──────── PROVIDED DATA ────────
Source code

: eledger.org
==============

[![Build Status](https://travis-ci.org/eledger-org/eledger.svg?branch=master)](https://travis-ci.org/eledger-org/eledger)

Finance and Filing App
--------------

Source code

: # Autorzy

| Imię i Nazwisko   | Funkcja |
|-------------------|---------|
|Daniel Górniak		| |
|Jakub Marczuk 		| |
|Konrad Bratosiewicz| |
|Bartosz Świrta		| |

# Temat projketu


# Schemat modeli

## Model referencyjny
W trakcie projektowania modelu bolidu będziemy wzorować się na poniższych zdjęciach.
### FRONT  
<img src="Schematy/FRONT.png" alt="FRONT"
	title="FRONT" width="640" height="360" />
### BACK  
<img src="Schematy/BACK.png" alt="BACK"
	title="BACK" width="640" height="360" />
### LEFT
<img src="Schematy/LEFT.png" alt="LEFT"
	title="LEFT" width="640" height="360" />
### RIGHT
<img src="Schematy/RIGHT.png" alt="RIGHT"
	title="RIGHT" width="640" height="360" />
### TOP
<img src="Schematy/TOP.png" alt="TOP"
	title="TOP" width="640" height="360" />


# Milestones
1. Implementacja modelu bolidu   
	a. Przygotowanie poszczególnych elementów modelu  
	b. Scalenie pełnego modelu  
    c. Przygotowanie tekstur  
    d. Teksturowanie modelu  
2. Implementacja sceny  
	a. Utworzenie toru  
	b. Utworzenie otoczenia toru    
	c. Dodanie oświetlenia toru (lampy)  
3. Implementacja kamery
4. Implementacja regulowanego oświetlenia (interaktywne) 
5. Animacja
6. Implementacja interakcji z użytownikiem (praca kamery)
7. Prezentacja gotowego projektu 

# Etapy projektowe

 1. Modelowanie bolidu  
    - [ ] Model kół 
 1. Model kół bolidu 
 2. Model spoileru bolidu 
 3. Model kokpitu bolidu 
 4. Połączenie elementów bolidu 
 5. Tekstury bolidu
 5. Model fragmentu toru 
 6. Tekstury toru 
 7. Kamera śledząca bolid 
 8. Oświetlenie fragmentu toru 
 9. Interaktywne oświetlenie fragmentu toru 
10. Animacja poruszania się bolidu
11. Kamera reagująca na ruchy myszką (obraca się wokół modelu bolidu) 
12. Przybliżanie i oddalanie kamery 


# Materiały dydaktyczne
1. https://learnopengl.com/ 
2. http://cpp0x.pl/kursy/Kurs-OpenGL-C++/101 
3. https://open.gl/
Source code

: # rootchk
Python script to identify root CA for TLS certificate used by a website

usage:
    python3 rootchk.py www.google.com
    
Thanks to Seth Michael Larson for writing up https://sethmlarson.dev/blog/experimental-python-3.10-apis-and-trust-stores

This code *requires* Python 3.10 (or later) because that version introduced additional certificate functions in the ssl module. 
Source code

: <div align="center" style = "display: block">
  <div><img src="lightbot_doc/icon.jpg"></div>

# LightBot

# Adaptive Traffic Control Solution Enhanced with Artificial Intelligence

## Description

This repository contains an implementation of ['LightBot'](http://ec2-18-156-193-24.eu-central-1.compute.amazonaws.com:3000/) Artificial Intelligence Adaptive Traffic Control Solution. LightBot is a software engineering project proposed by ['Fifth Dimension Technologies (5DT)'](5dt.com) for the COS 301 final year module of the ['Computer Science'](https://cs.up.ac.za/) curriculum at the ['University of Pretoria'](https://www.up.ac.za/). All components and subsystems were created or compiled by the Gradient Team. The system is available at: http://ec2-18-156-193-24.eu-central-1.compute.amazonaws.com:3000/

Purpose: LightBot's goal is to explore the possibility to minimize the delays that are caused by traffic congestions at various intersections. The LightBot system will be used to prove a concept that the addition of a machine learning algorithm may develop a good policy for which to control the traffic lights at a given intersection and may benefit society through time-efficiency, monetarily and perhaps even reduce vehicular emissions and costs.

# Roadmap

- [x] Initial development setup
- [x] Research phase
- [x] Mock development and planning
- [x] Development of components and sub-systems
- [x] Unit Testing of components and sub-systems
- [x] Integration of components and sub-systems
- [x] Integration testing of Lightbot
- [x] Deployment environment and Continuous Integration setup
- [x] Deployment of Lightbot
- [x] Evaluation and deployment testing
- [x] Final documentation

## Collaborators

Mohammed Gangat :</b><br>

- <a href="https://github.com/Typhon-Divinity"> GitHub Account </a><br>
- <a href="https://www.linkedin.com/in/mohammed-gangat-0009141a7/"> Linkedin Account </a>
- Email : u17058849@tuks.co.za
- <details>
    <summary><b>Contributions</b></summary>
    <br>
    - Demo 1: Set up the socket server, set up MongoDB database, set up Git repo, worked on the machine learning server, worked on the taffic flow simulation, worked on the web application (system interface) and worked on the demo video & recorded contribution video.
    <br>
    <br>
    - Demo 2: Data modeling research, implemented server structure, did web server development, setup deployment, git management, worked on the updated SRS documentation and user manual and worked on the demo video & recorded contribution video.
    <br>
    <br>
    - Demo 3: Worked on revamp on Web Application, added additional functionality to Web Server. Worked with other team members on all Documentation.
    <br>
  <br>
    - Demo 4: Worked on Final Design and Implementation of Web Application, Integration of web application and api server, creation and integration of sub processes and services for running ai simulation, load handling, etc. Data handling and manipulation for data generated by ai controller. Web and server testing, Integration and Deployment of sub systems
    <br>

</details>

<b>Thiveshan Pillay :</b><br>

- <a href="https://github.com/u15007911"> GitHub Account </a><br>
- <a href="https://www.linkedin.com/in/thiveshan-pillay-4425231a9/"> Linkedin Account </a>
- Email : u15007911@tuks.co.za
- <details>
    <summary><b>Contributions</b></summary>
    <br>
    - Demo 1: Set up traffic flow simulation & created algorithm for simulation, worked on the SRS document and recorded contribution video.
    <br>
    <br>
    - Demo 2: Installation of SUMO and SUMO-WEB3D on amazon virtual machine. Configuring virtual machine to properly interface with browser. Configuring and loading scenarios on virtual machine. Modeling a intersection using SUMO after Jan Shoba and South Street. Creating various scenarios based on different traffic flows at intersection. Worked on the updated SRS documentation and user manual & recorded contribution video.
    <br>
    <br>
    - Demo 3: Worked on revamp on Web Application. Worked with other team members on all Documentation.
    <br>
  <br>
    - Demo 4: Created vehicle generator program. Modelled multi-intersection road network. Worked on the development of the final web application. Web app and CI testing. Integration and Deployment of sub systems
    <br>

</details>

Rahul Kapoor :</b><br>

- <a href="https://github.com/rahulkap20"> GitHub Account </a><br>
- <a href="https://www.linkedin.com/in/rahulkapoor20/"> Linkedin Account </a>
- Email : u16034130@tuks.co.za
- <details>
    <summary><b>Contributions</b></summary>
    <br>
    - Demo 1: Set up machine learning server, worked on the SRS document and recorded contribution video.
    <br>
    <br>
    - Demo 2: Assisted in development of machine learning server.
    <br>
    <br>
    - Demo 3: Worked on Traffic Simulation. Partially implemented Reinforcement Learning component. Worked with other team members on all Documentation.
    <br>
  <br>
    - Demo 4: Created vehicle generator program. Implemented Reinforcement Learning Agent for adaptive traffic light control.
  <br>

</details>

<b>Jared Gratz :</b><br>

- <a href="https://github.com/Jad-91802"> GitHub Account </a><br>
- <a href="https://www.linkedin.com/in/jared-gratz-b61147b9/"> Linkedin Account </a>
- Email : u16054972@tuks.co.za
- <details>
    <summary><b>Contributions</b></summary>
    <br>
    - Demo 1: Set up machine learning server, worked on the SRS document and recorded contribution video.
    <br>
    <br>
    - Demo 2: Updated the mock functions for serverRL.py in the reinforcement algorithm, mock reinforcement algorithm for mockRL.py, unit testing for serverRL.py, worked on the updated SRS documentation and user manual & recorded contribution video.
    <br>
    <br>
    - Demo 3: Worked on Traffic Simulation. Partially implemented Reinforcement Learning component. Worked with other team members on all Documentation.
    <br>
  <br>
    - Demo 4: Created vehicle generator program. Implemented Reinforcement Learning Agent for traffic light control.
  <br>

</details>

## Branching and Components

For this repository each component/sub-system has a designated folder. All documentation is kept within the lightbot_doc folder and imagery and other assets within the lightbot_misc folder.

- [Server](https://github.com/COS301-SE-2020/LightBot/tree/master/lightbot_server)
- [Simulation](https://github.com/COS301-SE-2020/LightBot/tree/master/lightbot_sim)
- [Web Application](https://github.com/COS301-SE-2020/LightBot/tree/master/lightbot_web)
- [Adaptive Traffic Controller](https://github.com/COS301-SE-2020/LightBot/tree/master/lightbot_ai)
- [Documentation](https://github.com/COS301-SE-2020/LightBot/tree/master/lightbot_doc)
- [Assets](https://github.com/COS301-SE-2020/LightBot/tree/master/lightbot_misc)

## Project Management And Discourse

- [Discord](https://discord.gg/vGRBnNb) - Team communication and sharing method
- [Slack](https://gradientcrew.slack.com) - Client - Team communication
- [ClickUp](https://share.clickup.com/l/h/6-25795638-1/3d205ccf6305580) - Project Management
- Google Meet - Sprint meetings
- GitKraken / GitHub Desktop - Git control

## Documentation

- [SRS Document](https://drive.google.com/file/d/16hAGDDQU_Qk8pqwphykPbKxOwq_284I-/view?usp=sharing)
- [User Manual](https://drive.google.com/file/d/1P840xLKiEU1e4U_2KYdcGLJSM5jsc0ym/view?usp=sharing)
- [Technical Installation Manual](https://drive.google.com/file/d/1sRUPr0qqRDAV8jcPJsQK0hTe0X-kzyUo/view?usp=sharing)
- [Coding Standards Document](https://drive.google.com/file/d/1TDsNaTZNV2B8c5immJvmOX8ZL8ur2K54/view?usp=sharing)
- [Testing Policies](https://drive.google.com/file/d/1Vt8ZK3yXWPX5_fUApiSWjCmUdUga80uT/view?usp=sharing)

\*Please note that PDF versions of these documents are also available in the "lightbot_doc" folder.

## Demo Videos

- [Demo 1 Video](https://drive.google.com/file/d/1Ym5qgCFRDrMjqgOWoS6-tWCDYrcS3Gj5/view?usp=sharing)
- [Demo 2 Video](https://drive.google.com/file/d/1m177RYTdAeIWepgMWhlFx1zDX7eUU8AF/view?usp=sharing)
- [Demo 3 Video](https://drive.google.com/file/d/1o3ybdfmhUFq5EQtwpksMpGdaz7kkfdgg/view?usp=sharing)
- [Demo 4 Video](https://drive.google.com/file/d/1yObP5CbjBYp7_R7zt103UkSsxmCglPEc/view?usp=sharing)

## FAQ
────────
» PROBLEM DESCRIPTION
Lines from the top of the entries through the line with "python3 rootchk.py www.google.com" are to be transcribed exactly, and nothing more.

» ANSWER FOR THIS EXERCISE
Source code

: eledger.org
==============

[![Build Status](https://travis-ci.org/eledger-org/eledger.svg?branch=master)](https://travis-ci.org/eledger-org/eledger)

Finance and Filing App
--------------

Source code

: # Autorzy

| Imię i Nazwisko   | Funkcja |
|-------------------|---------|
|Daniel Górniak		| |
|Jakub Marczuk 		| |
|Konrad Bratosiewicz| |
|Bartosz Świrta		| |

# Temat projketu


# Schemat modeli

## Model referencyjny
W trakcie projektowania modelu bolidu będziemy wzorować się na poniższych zdjęciach.
### FRONT  
<img src="Schematy/FRONT.png" alt="FRONT"
	title="FRONT" width="640" height="360" />
### BACK  
<img src="Schematy/BACK.png" alt="BACK"
	title="BACK" width="640" height="360" />
### LEFT
<img src="Schematy/LEFT.png" alt="LEFT"
	title="LEFT" width="640" height="360" />
### RIGHT
<img src="Schematy/RIGHT.png" alt="RIGHT"
	title="RIGHT" width="640" height="360" />
### TOP
<img src="Schematy/TOP.png" alt="TOP"
	title="TOP" width="640" height="360" />


# Milestones
1. Implementacja modelu bolidu   
	a. Przygotowanie poszczególnych elementów modelu  
	b. Scalenie pełnego modelu  
    c. Przygotowanie tekstur  
    d. Teksturowanie modelu  
2. Implementacja sceny  
	a. Utworzenie toru  
	b. Utworzenie otoczenia toru    
	c. Dodanie oświetlenia toru (lampy)  
3. Implementacja kamery
4. Implementacja regulowanego oświetlenia (interaktywne) 
5. Animacja
6. Implementacja interakcji z użytownikiem (praca kamery)
7. Prezentacja gotowego projektu 

# Etapy projektowe

 1. Modelowanie bolidu  
    - [ ] Model kół 
 1. Model kół bolidu 
 2. Model spoileru bolidu 
 3. Model kokpitu bolidu 
 4. Połączenie elementów bolidu 
 5. Tekstury bolidu
 5. Model fragmentu toru 
 6. Tekstury toru 
 7. Kamera śledząca bolid 
 8. Oświetlenie fragmentu toru 
 9. Interaktywne oświetlenie fragmentu toru 
10. Animacja poruszania się bolidu
11. Kamera reagująca na ruchy myszką (obraca się wokół modelu bolidu) 
12. Przybliżanie i oddalanie kamery 


# Materiały dydaktyczne
1. https://learnopengl.com/ 
2. http://cpp0x.pl/kursy/Kurs-OpenGL-C++/101 
3. https://open.gl/
Source code

: # rootchk
Python script to identify root CA for TLS certificate used by a website

usage:
    python3 rootchk.py www.google.com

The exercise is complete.